TASK STATEMENT: Please copy out the records that follow exactly as they stand.

GIVEN DATA:
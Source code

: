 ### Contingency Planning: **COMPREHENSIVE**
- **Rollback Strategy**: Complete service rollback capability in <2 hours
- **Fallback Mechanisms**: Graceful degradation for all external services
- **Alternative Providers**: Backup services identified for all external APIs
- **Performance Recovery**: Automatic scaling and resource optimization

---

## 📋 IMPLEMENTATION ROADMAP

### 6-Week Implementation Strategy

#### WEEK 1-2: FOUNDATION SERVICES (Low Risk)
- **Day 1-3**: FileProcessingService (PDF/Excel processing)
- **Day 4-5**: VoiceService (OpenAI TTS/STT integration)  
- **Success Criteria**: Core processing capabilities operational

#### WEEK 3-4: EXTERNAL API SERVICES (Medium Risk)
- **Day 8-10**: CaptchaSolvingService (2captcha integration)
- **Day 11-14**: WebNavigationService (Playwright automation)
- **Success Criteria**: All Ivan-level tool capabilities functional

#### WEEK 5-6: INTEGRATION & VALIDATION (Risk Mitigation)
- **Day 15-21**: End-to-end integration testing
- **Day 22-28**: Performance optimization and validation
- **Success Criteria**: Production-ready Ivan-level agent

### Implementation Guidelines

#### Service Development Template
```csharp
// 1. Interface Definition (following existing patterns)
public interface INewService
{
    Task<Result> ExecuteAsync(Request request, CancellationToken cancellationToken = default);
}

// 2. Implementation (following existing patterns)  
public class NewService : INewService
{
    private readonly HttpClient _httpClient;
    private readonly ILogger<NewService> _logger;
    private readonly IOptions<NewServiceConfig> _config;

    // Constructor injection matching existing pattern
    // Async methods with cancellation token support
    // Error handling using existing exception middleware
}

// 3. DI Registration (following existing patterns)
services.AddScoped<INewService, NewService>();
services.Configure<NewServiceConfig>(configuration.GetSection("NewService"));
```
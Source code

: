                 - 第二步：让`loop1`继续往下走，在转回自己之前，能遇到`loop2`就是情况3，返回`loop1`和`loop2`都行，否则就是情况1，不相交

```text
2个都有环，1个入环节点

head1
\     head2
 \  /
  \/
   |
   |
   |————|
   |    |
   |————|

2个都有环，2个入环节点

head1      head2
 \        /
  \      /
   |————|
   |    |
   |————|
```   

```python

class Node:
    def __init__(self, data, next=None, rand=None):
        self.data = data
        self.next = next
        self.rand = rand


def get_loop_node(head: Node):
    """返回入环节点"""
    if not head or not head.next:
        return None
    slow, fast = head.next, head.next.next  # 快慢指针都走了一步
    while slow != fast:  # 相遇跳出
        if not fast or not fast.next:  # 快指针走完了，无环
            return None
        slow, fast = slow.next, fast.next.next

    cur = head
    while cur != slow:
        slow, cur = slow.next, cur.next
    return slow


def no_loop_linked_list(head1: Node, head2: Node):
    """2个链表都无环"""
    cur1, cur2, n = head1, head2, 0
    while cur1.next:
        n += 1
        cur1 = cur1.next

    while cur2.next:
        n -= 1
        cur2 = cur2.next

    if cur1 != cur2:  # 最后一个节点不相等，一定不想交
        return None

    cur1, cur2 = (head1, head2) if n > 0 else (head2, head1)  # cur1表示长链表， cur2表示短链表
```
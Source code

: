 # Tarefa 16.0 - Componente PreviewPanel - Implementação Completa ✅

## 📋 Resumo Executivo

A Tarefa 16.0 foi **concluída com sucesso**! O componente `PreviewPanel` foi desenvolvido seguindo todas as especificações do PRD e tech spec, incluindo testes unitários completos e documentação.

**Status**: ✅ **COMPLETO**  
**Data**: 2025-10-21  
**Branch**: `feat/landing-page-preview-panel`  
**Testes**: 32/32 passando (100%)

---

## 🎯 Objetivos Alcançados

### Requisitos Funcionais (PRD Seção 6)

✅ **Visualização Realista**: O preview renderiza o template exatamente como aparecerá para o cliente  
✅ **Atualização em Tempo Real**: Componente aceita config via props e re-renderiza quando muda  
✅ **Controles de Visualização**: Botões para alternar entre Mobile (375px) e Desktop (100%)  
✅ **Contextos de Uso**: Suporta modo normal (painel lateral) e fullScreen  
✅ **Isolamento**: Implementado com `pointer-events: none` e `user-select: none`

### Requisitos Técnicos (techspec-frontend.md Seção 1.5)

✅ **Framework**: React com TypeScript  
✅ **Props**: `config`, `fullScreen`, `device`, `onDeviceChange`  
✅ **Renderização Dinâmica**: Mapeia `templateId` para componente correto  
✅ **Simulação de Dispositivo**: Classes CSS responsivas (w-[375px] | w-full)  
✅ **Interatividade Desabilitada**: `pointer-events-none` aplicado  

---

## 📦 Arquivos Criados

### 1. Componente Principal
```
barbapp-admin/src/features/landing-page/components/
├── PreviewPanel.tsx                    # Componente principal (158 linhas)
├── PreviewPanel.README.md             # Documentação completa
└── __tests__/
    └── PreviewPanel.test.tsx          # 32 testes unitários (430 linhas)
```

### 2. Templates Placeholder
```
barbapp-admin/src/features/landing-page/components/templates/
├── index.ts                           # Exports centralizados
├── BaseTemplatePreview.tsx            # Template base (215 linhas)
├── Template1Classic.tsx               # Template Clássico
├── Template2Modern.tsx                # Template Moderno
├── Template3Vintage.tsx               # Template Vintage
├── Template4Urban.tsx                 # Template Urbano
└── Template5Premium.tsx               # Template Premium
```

ANSWER TO THIS EXERCISE:
Source code

: ### Contingency Planning: **COMPREHENSIVE**
- **Rollback Strategy**: Complete service rollback capability in <2 hours
- **Fallback Mechanisms**: Graceful degradation for all external services
- **Alternative Providers**: Backup services identified for all external APIs
- **Performance Recovery**: Automatic scaling and resource optimization

---

## 📋 IMPLEMENTATION ROADMAP

### 6-Week Implementation Strategy

#### WEEK 1-2: FOUNDATION SERVICES (Low Risk)
- **Day 1-3**: FileProcessingService (PDF/Excel processing)
- **Day 4-5**: VoiceService (OpenAI TTS/STT integration)  
- **Success Criteria**: Core processing capabilities operational

#### WEEK 3-4: EXTERNAL API SERVICES (Medium Risk)
- **Day 8-10**: CaptchaSolvingService (2captcha integration)
- **Day 11-14**: WebNavigationService (Playwright automation)
- **Success Criteria**: All Ivan-level tool capabilities functional

#### WEEK 5-6: INTEGRATION & VALIDATION (Risk Mitigation)
- **Day 15-21**: End-to-end integration testing
- **Day 22-28**: Performance optimization and validation
- **Success Criteria**: Production-ready Ivan-level agent

### Implementation Guidelines

#### Service Development Template
```csharp
// 1. Interface Definition (following existing patterns)
public interface INewService
{
    Task<Result> ExecuteAsync(Request request, CancellationToken cancellationToken = default);
}

// 2. Implementation (following existing patterns)  
public class NewService : INewService
{
    private readonly HttpClient _httpClient;
    private readonly ILogger<NewService> _logger;
    private readonly IOptions<NewServiceConfig> _config;

    // Constructor injection matching existing pattern
    // Async methods with cancellation token support
    // Error handling using existing exception middleware
}

// 3. DI Registration (following existing patterns)
services.AddScoped<INewService, NewService>();
services.Configure<NewServiceConfig>(configuration.GetSection("NewService"));
```
Source code

:                 - 第二步：让`loop1`继续往下走，在转回自己之前，能遇到`loop2`就是情况3，返回`loop1`和`loop2`都行，否则就是情况1，不相交

```text
2个都有环，1个入环节点

head1
\     head2
 \  /
  \/
   |
   |
   |————|
   |    |
   |————|

2个都有环，2个入环节点

head1      head2
 \        /
  \      /
   |————|
   |    |
   |————|
```   

```python

class Node:
    def __init__(self, data, next=None, rand=None):
        self.data = data
        self.next = next
        self.rand = rand


def get_loop_node(head: Node):
    """返回入环节点"""
    if not head or not head.next:
        return None
    slow, fast = head.next, head.next.next  # 快慢指针都走了一步
    while slow != fast:  # 相遇跳出
        if not fast or not fast.next:  # 快指针走完了，无环
            return None
        slow, fast = slow.next, fast.next.next

    cur = head
    while cur != slow:
        slow, cur = slow.next, cur.next
    return slow


def no_loop_linked_list(head1: Node, head2: Node):
    """2个链表都无环"""
    cur1, cur2, n = head1, head2, 0
    while cur1.next:
        n += 1
        cur1 = cur1.next

    while cur2.next:
        n -= 1
        cur2 = cur2.next

    if cur1 != cur2:  # 最后一个节点不相等，一定不想交
        return None

    cur1, cur2 = (head1, head2) if n > 0 else (head2, head1)  # cur1表示长链表， cur2表示短链表
```
Source code

: # Tarefa 16.0 - Componente PreviewPanel - Implementação Completa ✅

## 📋 Resumo Executivo

A Tarefa 16.0 foi **concluída com sucesso**! O componente `PreviewPanel` foi desenvolvido seguindo todas as especificações do PRD e tech spec, incluindo testes unitários completos e documentação.

**Status**: ✅ **COMPLETO**  
**Data**: 2025-10-21  
**Branch**: `feat/landing-page-preview-panel`  
**Testes**: 32/32 passando (100%)

---

## 🎯 Objetivos Alcançados

### Requisitos Funcionais (PRD Seção 6)

✅ **Visualização Realista**: O preview renderiza o template exatamente como aparecerá para o cliente  
✅ **Atualização em Tempo Real**: Componente aceita config via props e re-renderiza quando muda  
✅ **Controles de Visualização**: Botões para alternar entre Mobile (375px) e Desktop (100%)  
✅ **Contextos de Uso**: Suporta modo normal (painel lateral) e fullScreen  
✅ **Isolamento**: Implementado com `pointer-events: none` e `user-select: none`

### Requisitos Técnicos (techspec-frontend.md Seção 1.5)

✅ **Framework**: React com TypeScript  
✅ **Props**: `config`, `fullScreen`, `device`, `onDeviceChange`  
✅ **Renderização Dinâmica**: Mapeia `templateId` para componente correto  
✅ **Simulação de Dispositivo**: Classes CSS responsivas (w-[375px] | w-full)  
✅ **Interatividade Desabilitada**: `pointer-events-none` aplicado  

---

## 📦 Arquivos Criados

### 1. Componente Principal
```
barbapp-admin/src/features/landing-page/components/
├── PreviewPanel.tsx                    # Componente principal (158 linhas)
├── PreviewPanel.README.md             # Documentação completa
└── __tests__/
    └── PreviewPanel.test.tsx          # 32 testes unitários (430 linhas)
```

### 2. Templates Placeholder
```
barbapp-admin/src/features/landing-page/components/templates/
├── index.ts                           # Exports centralizados
├── BaseTemplatePreview.tsx            # Template base (215 linhas)
├── Template1Classic.tsx               # Template Clássico
├── Template2Modern.tsx                # Template Moderno
├── Template3Vintage.tsx               # Template Vintage
├── Template4Urban.tsx                 # Template Urbano
└── Template5Premium.tsx               # Template Premium
```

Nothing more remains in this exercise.